TextDirectory allows you to combine multiple text files into one.
Project description
=============
TextDirectory
=============
.. image:: https://img.shields.io/pypi/v/textdirectory.svg
:target: https://pypi.python.org/pypi/textdirectory
.. image:: https://img.shields.io/travis/IngoKl/textdirectory.svg
:target: https://travis-ci.org/IngoKl/textdirectory
.. image:: https://readthedocs.org/projects/textdirectory/badge/?version=latest
:target: https://textdirectory.readthedocs.io/en/latest/?badge=latest
:alt: Documentation Status
|
|
.. image:: https://user-images.githubusercontent.com/16179317/39367680-cd409a00-4a37-11e8-8d42-0bed5a4e814b.png
:alt: TextDirectory
*TextDirectory* allows you to combine multiple text files into one aggregated file. TextDirectory also supports matching
files for certain criteria and applying transformations to the aggregated text.

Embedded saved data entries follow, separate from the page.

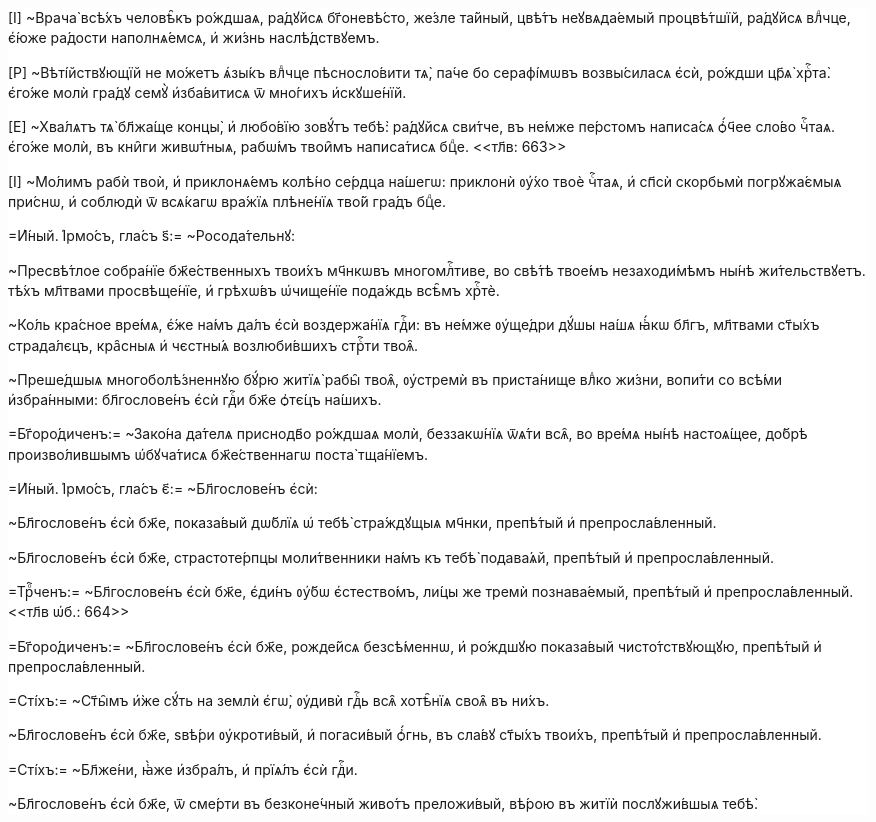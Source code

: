 [І] ~Врача̀ всѣ́хъ человѣ̑къ ро́ждшаѧ, ра́дꙋйсѧ бг҃оневѣ́сто, же́зле та́йный,
цвѣ́тъ неꙋвѧда́емый процвѣ́тшїй, ра́дꙋйсѧ влⷣчце, є҆́юже ра́дости наполнѧ́емсѧ,
и҆ жи́знь наслѣ́дствꙋемъ.

[Р] ~Вѣті́йствꙋющїй не мо́жетъ ѧ҆зы́къ влⷣчце пѣсносло́вити тѧ̀, па́че бо
серафі́мѡвъ возвы́силасѧ є҆сѝ, ро́ждши цр҃ѧ̀ хрⷭ҇та̀. є҆го́же молѝ гра́дꙋ семꙋ̀
и҆зба́витисѧ ѿ мно́гихъ и҆скꙋше́нїй.

[Е] ~Хва́лѧтъ тѧ̀ бл҃жа́ще концы̀, и҆ любо́вїю зовꙋ́тъ тебѣ̀: ра́дꙋйсѧ сви́тче,
въ не́мже пе́рстомъ написа́сѧ ѻ҆́ч҃ее сло́во чⷭ҇таѧ. є҆го́же молѝ, въ кни̑ги
живѡ́тныѧ, рабѡ́мъ твои̑мъ написа́тисѧ бцⷣе. <<тл҃в: 663>>

[І] ~Мо́лимъ рабѝ твоѝ, и҆ приклонѧ́емъ колѣ́но се́рдца на́шегѡ: приклонѝ
ᲂу҆́хо твоѐ чⷭ҇таѧ, и҆ сп҃сѝ скорбьмѝ погрꙋжа́ємыѧ при́снѡ, и҆ соблюдѝ ѿ
всѧ́кагѡ вра́жїѧ плѣне́нїѧ тво́й гра́дъ бцⷣе.

=И҆́ный. І҆рмо́съ, гла́съ ѕ҃:= ~Росода́тельнꙋ:

~Пресвѣ́тлое собра́нїе бж҃е́ственныхъ твои́хъ мч҃нкѡвъ многомлⷭ҇тиве, во свѣ́тѣ
твое́мъ незаходи́мѣмъ ны́нѣ жи́тельствꙋетъ. тѣ́хъ мл҃твами просвѣще́нїе, и҆
грѣхѡ́въ ѡ҆чище́нїе пода́ждь всѣ̑мъ хрⷭ҇тѐ.

~Ко́ль кра́сное вре́мѧ, є҆́же на́мъ да́лъ є҆сѝ воздержа́нїѧ гдⷭ҇и: въ не́мже
ᲂу҆ще́дри дꙋ́шы на́шѧ ꙗ҆́кѡ бл҃гъ, мл҃твами ст҃ы́хъ страда́лєцъ, кра̑сныѧ и҆
чєстны́ѧ возлюби́вшихъ стрⷭ҇ти твоѧ̑.

~Преше́дшыѧ многоболѣ́зненнꙋю бꙋ́рю житїѧ̀ рабы̑ твоѧ̑, ᲂу҆стремѝ въ
приста́нище влⷣко жи́зни, вопи́ти со всѣ́ми и҆збра́нными: бл҃гослове́нъ є҆сѝ
гдⷭ҇и бж҃е ѻ҆тє́цъ на́шихъ.

=Бг҃оро́диченъ:= ~Зако́на да́телѧ приснодв҃о ро́ждшаѧ молѝ, беззакѡ́нїѧ ѿѧ́ти
всѧ̑, во вре́мѧ ны́нѣ настоѧ́щее, до́брѣ произво́лившымъ ѡ҆бꙋча́тисѧ
бж҃е́ственнагѡ поста̀ тща́нїемъ.

=И҆́ный. І҆рмо́съ, гла́съ є҃:= ~Бл҃гослове́нъ є҆сѝ:

~Бл҃гослове́нъ є҆сѝ бж҃е, показа́вый дѡ́блїѧ ѡ҆ тебѣ̀ стра́ждꙋщыѧ мч҃нки,
препѣ́тый и҆ препросла́вленный.

~Бл҃гослове́нъ є҆сѝ бж҃е, страстоте́рпцы моли́твенники на́мъ къ тебѣ̀
подава́ѧй, препѣ́тый и҆ препросла́вленный.

=Трⷪ҇ченъ:= ~Бл҃гослове́нъ є҆сѝ бж҃е, є҆ди́нъ ᲂу҆́бѡ є҆стество́мъ, ли́цы же
тремѝ познава́емый, препѣ́тый и҆ препросла́вленный. <<тл҃в ѡ҆б.: 664>>

=Бг҃оро́диченъ:= ~Бл҃гослове́нъ є҆сѝ бж҃е, рожде́йсѧ безсѣ́меннѡ, и҆ ро́ждшꙋю
показа́вый чисто́тствꙋющꙋю, препѣ́тый и҆ препросла́вленный.

=Сті́хъ:= ~Ст҃ы̑мъ и҆̀же сꙋ́ть на землѝ є҆гѡ̀, ᲂу҆дивѝ гдⷭ҇ь всѧ̑ хотѣ̑нїѧ
своѧ̑ въ ни́хъ.

~Бл҃гослове́нъ є҆сѝ бж҃е, ѕвѣ́ри ᲂу҆кроти́вый, и҆ погаси́вый ѻ҆́гнь, въ сла́вꙋ
ст҃ы́хъ твои́хъ, препѣ́тый и҆ препросла́вленный.

=Сті́хъ:= ~Бл҃же́ни, ꙗ҆̀же и҆збра́лъ, и҆ прїѧ́лъ є҆сѝ гдⷭ҇и.

~Бл҃гослове́нъ є҆сѝ бж҃е, ѿ сме́рти въ безконе́чный живо́тъ преложи́вый, вѣ́рою
въ житїѝ послꙋжи́вшыѧ тебѣ̀.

*TextDirectory* can be used as a mere tool (via the CLI) and as a Python library.
Of course, everything *TextDirectory* does could be achieved in bash or PowerShell. However, there are certain
use-cases (e.g. when used as a library) in which it might be useful.
* Free software: MIT license
* Documentation: https://textdirectory.readthedocs.io.
Features
--------
* Aggregating multiple text files
* Matching based on length (character, tokens), content, and random sampling
* Transforming the aggregated text (e.g. transforming the text to lowercase)
.. csv-table::
:header: "Version", "Filters", "Transformations"
:widths: 10, 30, 30
0.1.0, filter_by_max_chars(n); filter_by_min_chars(n); filter_by_max_tokens(n); filter_by_min_tokens(n); filter_by_contains(str); filter_by_not_contains(str); filter_by_random_sampling(n), transformation_lowercase
0.1.1, filter_by_chars_outliers(n sigmas), transformation_remove_nl
0.1.2, filter_by_filename_contains(str), transformation_usas_en_semtag; transformation_uppercase; transformation_postag(spaCy model)
Quickstart
----------
Install *TextDirectory* via pip: ``pip install textdirectory``
*TextDirectory*, as exemplified below, works with a two-stage model. After loading in your data (directory) you can iteratively select the files you want to process. In a second step you can perform transformations on the text before finally aggregating it.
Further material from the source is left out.